Data to use:
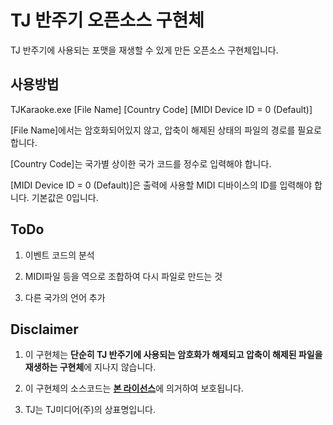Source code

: # TJ 반주기 오픈소스 구현체

TJ 반주기에 사용되는 포맷을 재생할 수 있게 만든 오픈소스 구현체입니다.

## 사용방법

TJKaraoke.exe [File Name] [Country Code] [MIDI Device ID = 0 (Default)]

[File Name]에서는 암호화되어있지 않고, 압축이 해제된 상태의 파일의 경로를 필요로 합니다.

[Country Code]는 국가별 상이한 국가 코드를 정수로 입력해야 합니다.

[MIDI Device ID = 0 (Default)]은 출력에 사용할 MIDI 디바이스의 ID를 입력해야 합니다. 기본값은 0입니다.

## ToDo

1. 이벤트 코드의 분석

2. MIDI파일 등을 역으로 조합하여 다시 파일로 만드는 것

3. 다른 국가의 언어 추가

## Disclaimer

1. 이 구현체는 **단순히 TJ 반주기에 사용되는 암호화가 해제되고 압축이 해제된 파일을 재생하는 구현체**에 지나지 않습니다.

2. 이 구현체의 소스코드는 [**본 라이선스**][LICENSE]에 의거하여 보호됩니다.

3. TJ는 TJ미디어(주)의 상표명입니다.

[LICENSE]: https://github.com/009342/TJKaraoke/blob/master/LICENSE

What you will do: Every line above has to be output exactly; the pictures must be dropped.

Solution to this task:
Source code

: # TJ 반주기 오픈소스 구현체

TJ 반주기에 사용되는 포맷을 재생할 수 있게 만든 오픈소스 구현체입니다.

## 사용방법

TJKaraoke.exe [File Name] [Country Code] [MIDI Device ID = 0 (Default)]

[File Name]에서는 암호화되어있지 않고, 압축이 해제된 상태의 파일의 경로를 필요로 합니다.

[Country Code]는 국가별 상이한 국가 코드를 정수로 입력해야 합니다.

[MIDI Device ID = 0 (Default)]은 출력에 사용할 MIDI 디바이스의 ID를 입력해야 합니다. 기본값은 0입니다.

## ToDo

1. 이벤트 코드의 분석

2. MIDI파일 등을 역으로 조합하여 다시 파일로 만드는 것

3. 다른 국가의 언어 추가

## Disclaimer

1. 이 구현체는 **단순히 TJ 반주기에 사용되는 암호화가 해제되고 압축이 해제된 파일을 재생하는 구현체**에 지나지 않습니다.

2. 이 구현체의 소스코드는 [**본 라이선스**][LICENSE]에 의거하여 보호됩니다.

3. TJ는 TJ미디어(주)의 상표명입니다.

[LICENSE]: https://github.com/009342/TJKaraoke/blob/master/LICENSE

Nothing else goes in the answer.